La entrada en el último cuarto no fue expresada con gozo para los de Scariolo. Dos pérdidas de balón que finalizaron en anotación dieron esperanzas a unos argentinos que se pusieron a 14 puntos a falta de 7:27 para el desenlace de la final de la Copa del Mundo en China aportando mucho en defensa con la intensidad demostrada en muchos envites del torneo.

La entrada de Laprovittola en el parqué después de haber estado gran parte del tercer cuarto en el banco en sustitución de Vildoza, sirvió para coger la mochila llena de peso intentando poner en modo pragmático la teoría de querer una remontada.
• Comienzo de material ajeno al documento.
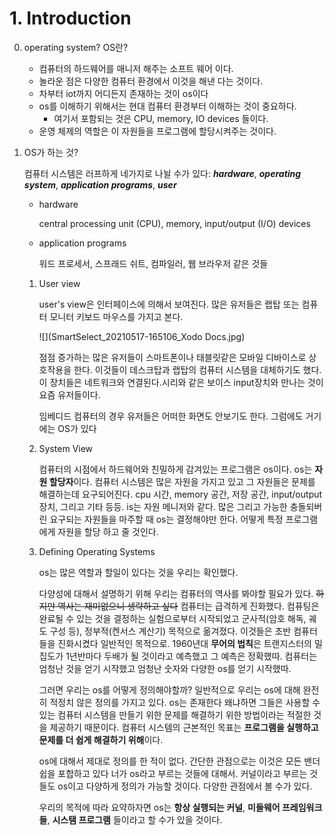 # 1. Introduction

0. operating system? OS란?

   - 컴퓨터의 하드웨어를 매니저 해주는 소프트 웨어 이다.
   - 놀라운 점은 다양한 컴퓨터 환경에서 이것을 해낸 다는 것이다.
   - 차부터  iot까지 어디든지 존재하는 것이 os이다
   - os를 이해하기 위해서는 현대 컴퓨터 환경부터 이해하는 것이 중요하다.
     - 여기서 포함되는 것은 CPU, memory, IO devices 들이다.
   - 운영 체제의 역할은 이 자원들을 프로그램에 할당시켜주는 것이다.

1. OS가 하는 것?

   컴퓨터 시스템은 러프하게 네가지로 나뉠 수가 있다: ***hardware***, ***operating system***, ***application programs***, ***user***

   - hardware

     central processing unit (CPU), memory, input/output (I/O) devices

   - application programs

     워드 프로세서, 스프래드 쉬트, 컴파일러, 웹 브라우저 같은 것들

   1. User view

      user's view은 인터페이스에 의해서 보여진다. 많은 유저들은 랩탑 또는 컴퓨터 모니터 키보드 마우스를 가지고 본다.

      ![](SmartSelect_20210517-165106_Xodo Docs.jpg)

      점점 증가하는 많은 유저들이 스마트폰이나 태블릿같은 모바일 디바이스로 상호작용을 한다. 이것들이 데스크탑과 랩탑의 컴퓨터 시스템을 대체하기도 했다. 이 장치들은 네트워크와 연결된다.시리와 같은 보이스 input장치와 만나는 것이 요즘 유저들이다.

      임베디드 컴퓨터의 경우 유저들은 어떠한 화면도 안보기도 한다. 그럼에도 거기에는 OS가 있다

   2. System View

      컴퓨터의 시점에서 하드웨어와 친밀하게 감겨있는 프로그램은 os이다. os는 **자원 할당자**이다. 컴퓨터 시스템은 많은 자원을 가지고 있고 그 자원들은 문제를 해결하는데 요구되어진다. cpu 시간, memory 공간, 저장 공간, input/output 장치, 그리고 기타 등등. is는 자원 메니저와 같다. 많은 그리고 가능한 충돌되버린 요구되는 자원들을 마주할 때 os는 결정해야만 한다. 어떻게 특정 프로그램에게 자원을 할당 하고 줄 것인다.

   3. Defining Operating Systems

      os는 많은 역할과 할일이 있다는 것을 우리는 확인했다. 

      다양성에 대해서 설명하기 위해 우리는 컴퓨터의 역사를 봐야할 필요가 있다. ~~하지만 역사는 재미없으니 생략하고 싶다~~ 컴퓨터는 급격하게 진화했다. 컴퓨팅은 완료될 수 있는 것을 결정하는 실험으로부터 시작되었고 군사적(암호 해독, 궤도 구성 등), 정부적(켄서스 계산기) 목적으로 옮겨졌다. 이것들은 초반 컴퓨터들을 진화시켰다 일반적인 목적으로. 1960년대 **무어의 법칙**은 트랜지스터의 밀집도가 1년반마다 두배가 될 것이라고 예측했고 그 예측은 정확했따. 컴퓨터는 엄청난 것을 얻기 시작했고 엄청난 숫자와 다양한 os를 얻기 시작했따.

      그러면 우리는 os를 어떻게 정의해야할까? 일반적으로 우리는 os에 대해 완전히 적정치 않은 정의를 가지고 있다. os는 존재한다 왜냐하면 그들은 사용할 수 있는 컴퓨터 시스템을 만들기 위한 문제를 해결하기 위한 방법이라는 적절한 것을 제공하기 때문이다. 컴퓨터 시스템의 근본적인 목표는 **프로그램을 실행하고 문제를 더 쉽게 해결하기 위해**이다. 

      os에 대해서 제대로 정의를 한 적이 없다. 간단한 관점으로는 이것은 모든 밴더쉽을 포합하고 있다 너가 os라고 부르는 것들에 대해서. 커널이라고 부르는 것들도 os이고 다양하게 정의가 가능할 것이다. 다양한 관점에서 볼 수가 있다.

      우리의 목적에 따라 요약하자면 os는 **항상 실행되는 커널**, **미들웨어 프레임워크들**, **시스탬 프로그램** 들이라고 할 수가 있을 것이다.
Uno de los hombres más relevantes de España como es Juancho se iba a la calle por la quinta falta realizada a Deck cuando quedaban cinco minutos. Acto seguido, Gabriel volvió a realizar un robo para después colgarse en el aro certificando su vigésimo punto de la tarde.
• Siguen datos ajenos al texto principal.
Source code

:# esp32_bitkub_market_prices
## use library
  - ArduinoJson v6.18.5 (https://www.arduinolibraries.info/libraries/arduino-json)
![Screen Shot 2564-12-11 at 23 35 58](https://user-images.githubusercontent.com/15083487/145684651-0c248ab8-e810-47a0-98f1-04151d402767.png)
Con los árbitros dejando realizar un baloncesto con contacto, los argentinos no iban a dar su brazo a torcer y Pau Ribas era el segundo eliminado por faltas a 4:29 para el final. Con el objetivo de mantener el balón, jugaron con tres pequeños como Ricky, Llull y Rudy además de Claver y Marc.

Continuaron manteniendo la diferencia pese a las embestidas de Deck y Laprovittola. Sujetaron el balón, llegó el esférico a Marc y obligados a realizar falta, el pivot español, acudió varias veces a la línea del tiro libre para que a falta de dos minutos llegaran nuevamente los 20 puntos con un 90-70.

Hernández retiró a Campazzo y Scola para dar minutos a Redivo y Caffaro. Por parte de España, hicieron cinco cambios. Cerraron el partido con Colom, Beirán, Rabaseda, Oriola y Willy Hernangómez mientras los titulares se abrazaban en el banquillo con muchos jugadores con ojos vidriosos. Por otra parte, los aficionados argentinos no dejaron de animar a su selección demostrando el ímpetu que poseen.

Con un 95-75 la selección española alzó su segunda copa del mundo al poder ganar todos los partidos del torneo. 15 de septiembre de 2019, España alzó el cetro. La generación infranqueable, continúa generando sueños.